[WHAT YOU ARE ASKED TO DO]
Nothing but the lines below between the line holding "4. Current Approval" and the line holding "6. Any criteria", inclusive, should appear in the answer, each set down exactly.

· · · · · · ·

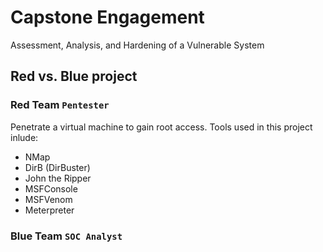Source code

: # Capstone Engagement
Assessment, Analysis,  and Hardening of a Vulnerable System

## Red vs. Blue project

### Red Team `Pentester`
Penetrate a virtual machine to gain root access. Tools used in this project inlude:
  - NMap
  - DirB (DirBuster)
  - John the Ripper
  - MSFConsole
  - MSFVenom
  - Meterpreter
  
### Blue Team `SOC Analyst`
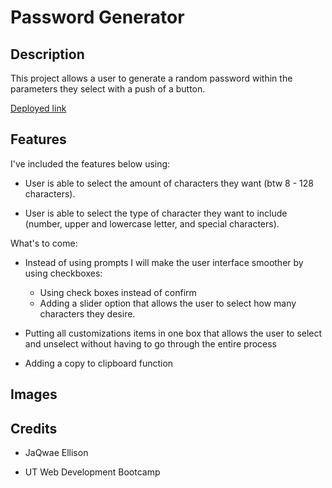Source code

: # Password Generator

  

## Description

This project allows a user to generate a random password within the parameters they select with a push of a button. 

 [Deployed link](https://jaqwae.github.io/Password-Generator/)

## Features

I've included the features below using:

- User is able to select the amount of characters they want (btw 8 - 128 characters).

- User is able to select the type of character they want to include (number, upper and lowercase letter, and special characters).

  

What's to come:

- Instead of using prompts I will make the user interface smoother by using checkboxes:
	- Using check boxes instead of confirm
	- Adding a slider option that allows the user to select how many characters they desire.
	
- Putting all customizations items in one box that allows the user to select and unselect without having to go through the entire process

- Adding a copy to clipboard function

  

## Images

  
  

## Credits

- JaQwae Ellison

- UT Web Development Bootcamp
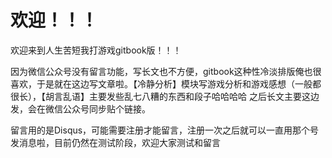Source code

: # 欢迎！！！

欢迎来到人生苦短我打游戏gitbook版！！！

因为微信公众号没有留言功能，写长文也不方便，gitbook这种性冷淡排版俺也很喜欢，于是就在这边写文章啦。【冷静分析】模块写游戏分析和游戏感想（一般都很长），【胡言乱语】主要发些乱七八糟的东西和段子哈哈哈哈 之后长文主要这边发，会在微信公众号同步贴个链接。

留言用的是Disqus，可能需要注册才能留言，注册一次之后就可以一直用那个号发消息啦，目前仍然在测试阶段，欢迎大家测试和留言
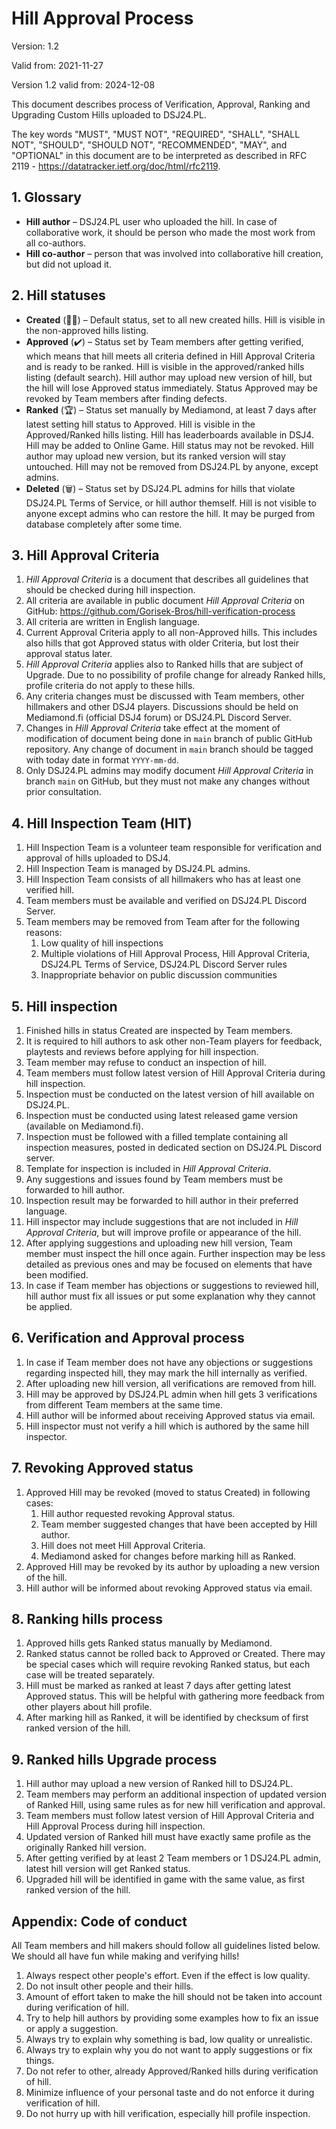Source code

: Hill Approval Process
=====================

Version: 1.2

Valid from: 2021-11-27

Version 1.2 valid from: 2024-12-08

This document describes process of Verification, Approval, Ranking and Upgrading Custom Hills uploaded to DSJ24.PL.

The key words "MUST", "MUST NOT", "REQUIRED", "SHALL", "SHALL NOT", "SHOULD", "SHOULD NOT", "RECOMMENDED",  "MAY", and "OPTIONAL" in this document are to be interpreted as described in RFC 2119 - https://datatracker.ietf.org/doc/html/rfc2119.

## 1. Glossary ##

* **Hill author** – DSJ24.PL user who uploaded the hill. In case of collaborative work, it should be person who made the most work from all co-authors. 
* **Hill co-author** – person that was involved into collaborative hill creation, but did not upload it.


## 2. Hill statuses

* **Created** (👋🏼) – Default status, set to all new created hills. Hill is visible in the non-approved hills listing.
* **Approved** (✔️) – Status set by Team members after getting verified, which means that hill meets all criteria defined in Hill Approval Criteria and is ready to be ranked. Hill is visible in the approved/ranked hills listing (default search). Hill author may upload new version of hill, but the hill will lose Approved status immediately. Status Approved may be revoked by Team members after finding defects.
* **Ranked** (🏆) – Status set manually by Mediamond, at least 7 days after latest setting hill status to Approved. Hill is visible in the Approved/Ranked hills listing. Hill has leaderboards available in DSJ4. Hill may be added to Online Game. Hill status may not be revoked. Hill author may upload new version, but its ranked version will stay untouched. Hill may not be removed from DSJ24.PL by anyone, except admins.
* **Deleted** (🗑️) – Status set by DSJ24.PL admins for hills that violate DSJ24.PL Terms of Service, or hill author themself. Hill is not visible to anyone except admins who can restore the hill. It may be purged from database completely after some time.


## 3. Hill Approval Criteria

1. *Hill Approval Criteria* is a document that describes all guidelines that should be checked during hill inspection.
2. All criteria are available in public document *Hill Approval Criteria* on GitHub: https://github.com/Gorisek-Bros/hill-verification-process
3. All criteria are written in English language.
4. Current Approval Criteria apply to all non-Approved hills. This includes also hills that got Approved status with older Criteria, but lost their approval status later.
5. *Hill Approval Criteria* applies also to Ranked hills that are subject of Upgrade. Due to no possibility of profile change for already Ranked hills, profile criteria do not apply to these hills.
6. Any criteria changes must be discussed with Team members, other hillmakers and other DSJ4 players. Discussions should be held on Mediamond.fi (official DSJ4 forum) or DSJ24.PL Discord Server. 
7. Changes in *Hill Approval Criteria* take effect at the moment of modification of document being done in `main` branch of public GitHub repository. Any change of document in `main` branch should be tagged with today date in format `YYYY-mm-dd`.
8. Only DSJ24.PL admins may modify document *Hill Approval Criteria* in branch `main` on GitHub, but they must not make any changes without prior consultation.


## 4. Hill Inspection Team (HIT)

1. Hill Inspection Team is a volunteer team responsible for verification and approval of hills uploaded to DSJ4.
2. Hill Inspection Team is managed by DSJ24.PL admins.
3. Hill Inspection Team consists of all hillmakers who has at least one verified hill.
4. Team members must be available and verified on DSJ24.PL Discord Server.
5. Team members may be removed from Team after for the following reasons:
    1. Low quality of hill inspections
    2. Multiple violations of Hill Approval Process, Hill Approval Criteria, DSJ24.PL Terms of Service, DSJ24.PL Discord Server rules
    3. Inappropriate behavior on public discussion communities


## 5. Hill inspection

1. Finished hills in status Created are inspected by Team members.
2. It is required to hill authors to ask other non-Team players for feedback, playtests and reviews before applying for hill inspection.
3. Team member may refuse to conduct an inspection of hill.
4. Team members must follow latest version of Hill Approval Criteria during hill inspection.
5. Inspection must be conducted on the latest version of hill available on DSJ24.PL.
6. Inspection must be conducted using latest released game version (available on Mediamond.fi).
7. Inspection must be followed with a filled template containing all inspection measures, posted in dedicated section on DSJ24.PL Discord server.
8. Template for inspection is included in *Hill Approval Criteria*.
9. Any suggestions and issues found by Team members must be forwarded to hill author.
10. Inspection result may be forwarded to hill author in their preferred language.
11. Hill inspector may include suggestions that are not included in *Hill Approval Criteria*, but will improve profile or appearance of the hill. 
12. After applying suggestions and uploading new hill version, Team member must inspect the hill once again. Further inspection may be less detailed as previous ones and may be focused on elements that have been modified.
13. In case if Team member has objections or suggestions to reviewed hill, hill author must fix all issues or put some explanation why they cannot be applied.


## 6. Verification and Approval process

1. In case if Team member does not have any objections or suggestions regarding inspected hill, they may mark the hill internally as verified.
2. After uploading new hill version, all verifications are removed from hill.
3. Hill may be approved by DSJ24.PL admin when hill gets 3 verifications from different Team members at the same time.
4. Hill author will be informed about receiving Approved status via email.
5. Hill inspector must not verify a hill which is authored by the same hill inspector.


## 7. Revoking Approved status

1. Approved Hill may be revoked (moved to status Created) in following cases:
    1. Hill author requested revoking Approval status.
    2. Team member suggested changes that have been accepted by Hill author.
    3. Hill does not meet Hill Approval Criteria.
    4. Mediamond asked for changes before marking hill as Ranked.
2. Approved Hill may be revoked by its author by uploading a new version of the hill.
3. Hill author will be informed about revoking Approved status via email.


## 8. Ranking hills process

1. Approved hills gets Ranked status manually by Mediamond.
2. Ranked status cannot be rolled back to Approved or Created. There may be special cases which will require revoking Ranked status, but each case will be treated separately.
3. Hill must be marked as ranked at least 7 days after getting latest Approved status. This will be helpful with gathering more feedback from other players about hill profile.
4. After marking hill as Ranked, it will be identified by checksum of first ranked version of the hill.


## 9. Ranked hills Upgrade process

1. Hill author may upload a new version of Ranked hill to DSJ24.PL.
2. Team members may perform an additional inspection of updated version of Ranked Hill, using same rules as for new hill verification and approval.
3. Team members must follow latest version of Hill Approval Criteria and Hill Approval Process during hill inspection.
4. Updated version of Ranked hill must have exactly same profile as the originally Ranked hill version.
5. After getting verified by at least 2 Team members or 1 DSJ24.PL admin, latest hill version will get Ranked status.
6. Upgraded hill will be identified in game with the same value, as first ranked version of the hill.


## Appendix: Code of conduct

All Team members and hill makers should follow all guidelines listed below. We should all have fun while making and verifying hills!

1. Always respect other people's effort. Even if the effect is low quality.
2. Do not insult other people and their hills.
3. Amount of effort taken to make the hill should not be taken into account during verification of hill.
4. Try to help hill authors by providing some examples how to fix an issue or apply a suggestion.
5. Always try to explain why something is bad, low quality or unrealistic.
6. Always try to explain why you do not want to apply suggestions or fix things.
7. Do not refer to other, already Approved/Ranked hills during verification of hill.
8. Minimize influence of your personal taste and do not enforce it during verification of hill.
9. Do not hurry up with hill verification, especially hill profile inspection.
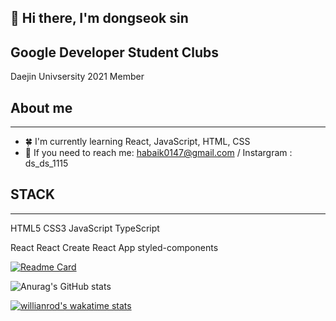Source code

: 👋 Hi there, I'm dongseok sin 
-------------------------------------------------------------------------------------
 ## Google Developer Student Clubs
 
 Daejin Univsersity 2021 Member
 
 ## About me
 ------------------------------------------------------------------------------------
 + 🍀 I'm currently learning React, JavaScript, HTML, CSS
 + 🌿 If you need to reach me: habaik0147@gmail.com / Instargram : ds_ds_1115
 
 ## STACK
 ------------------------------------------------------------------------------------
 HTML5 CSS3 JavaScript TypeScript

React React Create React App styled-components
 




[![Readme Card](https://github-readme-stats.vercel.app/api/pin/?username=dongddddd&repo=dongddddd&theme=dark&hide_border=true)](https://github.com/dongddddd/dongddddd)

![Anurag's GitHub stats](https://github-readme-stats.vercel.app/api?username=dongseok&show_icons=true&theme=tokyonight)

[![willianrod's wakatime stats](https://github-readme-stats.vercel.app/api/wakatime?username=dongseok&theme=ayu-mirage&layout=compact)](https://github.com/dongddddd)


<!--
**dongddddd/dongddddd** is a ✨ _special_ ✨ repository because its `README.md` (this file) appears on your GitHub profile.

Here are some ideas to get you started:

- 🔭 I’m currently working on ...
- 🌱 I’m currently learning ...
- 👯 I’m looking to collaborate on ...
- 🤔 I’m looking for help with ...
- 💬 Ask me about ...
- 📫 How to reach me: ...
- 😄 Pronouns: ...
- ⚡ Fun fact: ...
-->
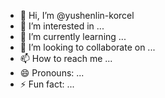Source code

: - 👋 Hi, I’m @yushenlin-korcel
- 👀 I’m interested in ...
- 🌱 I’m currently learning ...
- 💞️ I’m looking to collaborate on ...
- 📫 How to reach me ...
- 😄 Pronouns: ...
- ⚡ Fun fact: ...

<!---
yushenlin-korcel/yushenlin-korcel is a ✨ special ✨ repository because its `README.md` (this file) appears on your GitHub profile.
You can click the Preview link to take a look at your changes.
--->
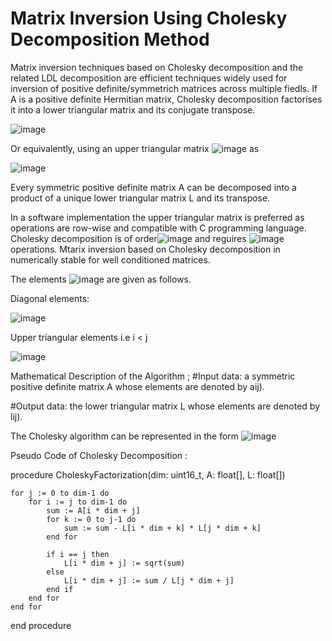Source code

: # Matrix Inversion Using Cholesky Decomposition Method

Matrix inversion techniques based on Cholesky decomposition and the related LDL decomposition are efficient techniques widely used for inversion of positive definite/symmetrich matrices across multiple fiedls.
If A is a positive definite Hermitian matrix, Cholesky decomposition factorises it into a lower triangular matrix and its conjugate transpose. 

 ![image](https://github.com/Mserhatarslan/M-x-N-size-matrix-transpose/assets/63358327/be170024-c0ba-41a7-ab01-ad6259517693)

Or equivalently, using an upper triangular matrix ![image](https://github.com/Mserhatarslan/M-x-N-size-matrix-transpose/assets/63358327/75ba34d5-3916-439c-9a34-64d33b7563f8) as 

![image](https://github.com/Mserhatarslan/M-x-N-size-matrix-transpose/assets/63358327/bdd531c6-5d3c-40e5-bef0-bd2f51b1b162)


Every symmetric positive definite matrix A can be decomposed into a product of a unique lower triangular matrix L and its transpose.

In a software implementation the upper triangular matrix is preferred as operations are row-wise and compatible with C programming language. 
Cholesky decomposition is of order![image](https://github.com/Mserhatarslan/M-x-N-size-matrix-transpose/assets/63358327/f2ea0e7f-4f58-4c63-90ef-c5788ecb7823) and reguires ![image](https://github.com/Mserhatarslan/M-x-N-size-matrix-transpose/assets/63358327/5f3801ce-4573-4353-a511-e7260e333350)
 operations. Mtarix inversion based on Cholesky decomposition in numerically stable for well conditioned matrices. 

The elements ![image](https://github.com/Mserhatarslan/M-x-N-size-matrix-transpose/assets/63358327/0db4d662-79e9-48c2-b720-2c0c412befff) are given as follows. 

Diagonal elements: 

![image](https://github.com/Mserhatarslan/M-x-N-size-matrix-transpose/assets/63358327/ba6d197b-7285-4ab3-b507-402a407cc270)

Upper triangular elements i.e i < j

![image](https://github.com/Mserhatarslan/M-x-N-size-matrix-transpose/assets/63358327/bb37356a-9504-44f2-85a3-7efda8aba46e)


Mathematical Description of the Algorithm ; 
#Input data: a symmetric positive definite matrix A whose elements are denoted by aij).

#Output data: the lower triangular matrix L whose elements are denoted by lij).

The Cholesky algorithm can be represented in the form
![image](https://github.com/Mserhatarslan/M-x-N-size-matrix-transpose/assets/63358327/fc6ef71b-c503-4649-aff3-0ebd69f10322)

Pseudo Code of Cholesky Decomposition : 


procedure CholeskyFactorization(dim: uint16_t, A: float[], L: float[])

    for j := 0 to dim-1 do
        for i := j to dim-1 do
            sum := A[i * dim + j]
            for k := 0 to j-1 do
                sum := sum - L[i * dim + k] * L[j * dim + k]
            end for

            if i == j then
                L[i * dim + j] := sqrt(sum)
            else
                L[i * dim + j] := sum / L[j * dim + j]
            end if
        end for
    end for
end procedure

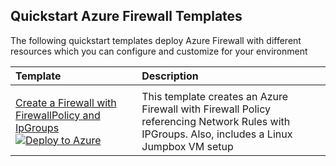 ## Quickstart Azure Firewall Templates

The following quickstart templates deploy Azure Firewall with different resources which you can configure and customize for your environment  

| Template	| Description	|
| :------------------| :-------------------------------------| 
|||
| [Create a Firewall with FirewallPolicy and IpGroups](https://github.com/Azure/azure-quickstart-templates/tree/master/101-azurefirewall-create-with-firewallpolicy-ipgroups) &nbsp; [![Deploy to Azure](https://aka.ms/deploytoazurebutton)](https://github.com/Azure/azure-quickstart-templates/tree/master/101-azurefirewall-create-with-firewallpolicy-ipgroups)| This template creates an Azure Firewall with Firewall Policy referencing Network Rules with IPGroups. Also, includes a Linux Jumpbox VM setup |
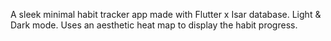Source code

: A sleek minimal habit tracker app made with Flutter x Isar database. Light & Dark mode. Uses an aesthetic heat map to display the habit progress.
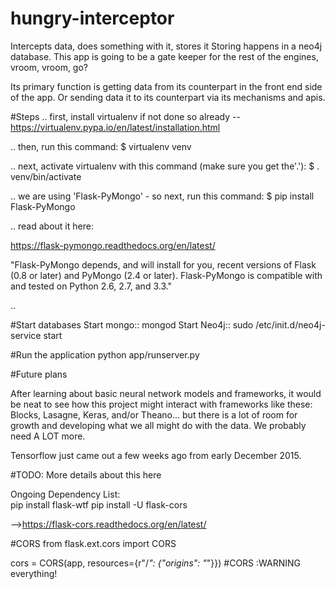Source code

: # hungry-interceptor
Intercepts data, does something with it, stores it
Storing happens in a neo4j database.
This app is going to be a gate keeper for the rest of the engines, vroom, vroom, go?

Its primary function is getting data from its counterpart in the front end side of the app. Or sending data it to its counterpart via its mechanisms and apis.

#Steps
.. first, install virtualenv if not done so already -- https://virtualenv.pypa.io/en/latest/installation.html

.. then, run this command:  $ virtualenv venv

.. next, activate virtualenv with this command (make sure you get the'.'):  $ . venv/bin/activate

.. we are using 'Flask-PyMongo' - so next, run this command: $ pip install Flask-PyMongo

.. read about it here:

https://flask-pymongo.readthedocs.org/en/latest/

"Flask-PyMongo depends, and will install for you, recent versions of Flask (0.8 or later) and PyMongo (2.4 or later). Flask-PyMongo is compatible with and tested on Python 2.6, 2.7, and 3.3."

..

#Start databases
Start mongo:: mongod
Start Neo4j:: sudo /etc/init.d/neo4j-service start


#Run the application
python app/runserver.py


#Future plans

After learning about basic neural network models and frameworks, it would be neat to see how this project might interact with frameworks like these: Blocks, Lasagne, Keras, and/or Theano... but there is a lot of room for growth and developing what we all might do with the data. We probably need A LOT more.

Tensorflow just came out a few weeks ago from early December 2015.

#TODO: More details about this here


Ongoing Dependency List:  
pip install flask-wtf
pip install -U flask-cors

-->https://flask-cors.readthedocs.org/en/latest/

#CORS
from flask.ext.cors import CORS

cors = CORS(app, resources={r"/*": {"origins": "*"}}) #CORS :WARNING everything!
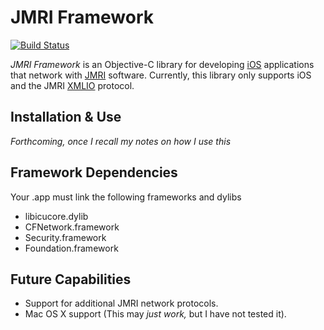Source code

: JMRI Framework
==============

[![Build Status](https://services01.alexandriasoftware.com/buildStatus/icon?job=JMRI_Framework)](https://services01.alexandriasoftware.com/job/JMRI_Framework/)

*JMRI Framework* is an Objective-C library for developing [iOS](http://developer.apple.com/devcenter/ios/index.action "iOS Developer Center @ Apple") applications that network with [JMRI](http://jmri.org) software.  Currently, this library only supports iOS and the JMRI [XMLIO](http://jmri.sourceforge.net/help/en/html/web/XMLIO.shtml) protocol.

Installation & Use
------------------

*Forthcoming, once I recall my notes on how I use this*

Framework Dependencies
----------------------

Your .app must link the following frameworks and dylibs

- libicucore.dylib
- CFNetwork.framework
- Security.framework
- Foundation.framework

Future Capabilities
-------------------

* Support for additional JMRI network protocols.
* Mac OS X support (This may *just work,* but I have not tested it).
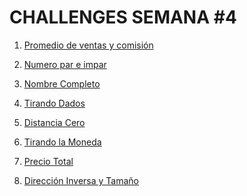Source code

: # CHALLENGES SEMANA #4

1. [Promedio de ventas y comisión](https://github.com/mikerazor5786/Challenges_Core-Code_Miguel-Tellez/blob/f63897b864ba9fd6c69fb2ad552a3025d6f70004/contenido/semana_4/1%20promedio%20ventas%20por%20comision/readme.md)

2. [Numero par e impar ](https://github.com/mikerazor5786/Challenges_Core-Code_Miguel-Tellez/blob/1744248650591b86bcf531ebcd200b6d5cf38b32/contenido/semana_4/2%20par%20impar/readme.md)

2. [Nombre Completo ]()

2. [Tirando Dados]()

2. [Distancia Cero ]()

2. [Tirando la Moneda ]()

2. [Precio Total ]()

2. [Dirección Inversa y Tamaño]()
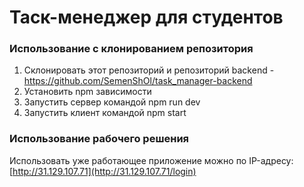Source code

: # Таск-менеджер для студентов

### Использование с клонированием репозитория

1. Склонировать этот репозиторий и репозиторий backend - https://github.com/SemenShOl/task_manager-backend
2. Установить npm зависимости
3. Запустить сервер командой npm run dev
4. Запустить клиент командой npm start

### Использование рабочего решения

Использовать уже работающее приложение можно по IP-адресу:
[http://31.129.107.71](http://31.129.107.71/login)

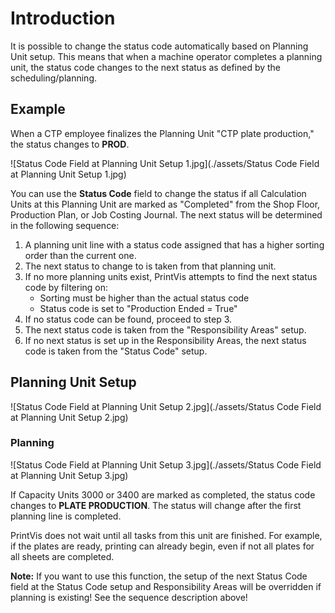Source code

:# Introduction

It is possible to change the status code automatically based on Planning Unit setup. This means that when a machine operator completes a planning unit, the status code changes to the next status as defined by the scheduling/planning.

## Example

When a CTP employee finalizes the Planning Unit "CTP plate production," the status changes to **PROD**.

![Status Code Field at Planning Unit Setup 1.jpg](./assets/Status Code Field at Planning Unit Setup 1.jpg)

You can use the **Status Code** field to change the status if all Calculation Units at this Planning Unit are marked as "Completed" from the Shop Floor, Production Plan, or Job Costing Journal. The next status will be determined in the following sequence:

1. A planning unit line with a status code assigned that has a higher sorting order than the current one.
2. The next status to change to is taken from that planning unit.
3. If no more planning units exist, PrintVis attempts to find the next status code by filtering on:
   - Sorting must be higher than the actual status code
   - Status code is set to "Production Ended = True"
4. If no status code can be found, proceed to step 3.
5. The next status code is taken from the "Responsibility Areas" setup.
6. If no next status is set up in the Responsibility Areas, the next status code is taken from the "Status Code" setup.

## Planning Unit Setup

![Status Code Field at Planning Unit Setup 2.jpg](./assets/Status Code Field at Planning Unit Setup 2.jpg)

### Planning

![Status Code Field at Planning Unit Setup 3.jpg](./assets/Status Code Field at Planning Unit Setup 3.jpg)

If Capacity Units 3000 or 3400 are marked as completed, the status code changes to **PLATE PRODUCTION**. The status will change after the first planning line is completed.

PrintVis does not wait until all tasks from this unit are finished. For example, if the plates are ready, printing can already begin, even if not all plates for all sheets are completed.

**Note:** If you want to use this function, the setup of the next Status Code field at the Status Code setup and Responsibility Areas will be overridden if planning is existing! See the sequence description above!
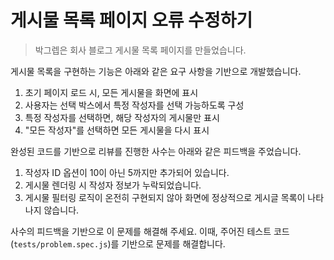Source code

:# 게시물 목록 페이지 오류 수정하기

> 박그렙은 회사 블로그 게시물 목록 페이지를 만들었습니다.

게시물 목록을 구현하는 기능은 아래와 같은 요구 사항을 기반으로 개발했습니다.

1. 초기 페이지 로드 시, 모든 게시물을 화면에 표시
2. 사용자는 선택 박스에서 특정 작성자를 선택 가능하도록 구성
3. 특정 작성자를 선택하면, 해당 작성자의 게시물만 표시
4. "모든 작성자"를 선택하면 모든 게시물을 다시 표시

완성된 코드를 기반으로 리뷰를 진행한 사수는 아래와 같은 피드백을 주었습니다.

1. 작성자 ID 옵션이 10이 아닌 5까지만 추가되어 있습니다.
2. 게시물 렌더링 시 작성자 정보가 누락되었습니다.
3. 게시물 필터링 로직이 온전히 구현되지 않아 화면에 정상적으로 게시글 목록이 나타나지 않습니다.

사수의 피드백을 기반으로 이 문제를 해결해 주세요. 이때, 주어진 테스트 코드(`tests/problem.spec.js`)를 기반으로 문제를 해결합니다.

· · · · · · ·

[RESULT]
4. Current Approval Criteria apply to all non-Approved hills. This includes also hills that got Approved status with older Criteria, but lost their approval status later.
5. *Hill Approval Criteria* applies also to Ranked hills that are subject of Upgrade. Due to no possibility of profile change for already Ranked hills, profile criteria do not apply to these hills.
6. Any criteria changes must be discussed with Team members, other hillmakers and other DSJ4 players. Discussions should be held on Mediamond.fi (official DSJ4 forum) or DSJ24.PL Discord Server. 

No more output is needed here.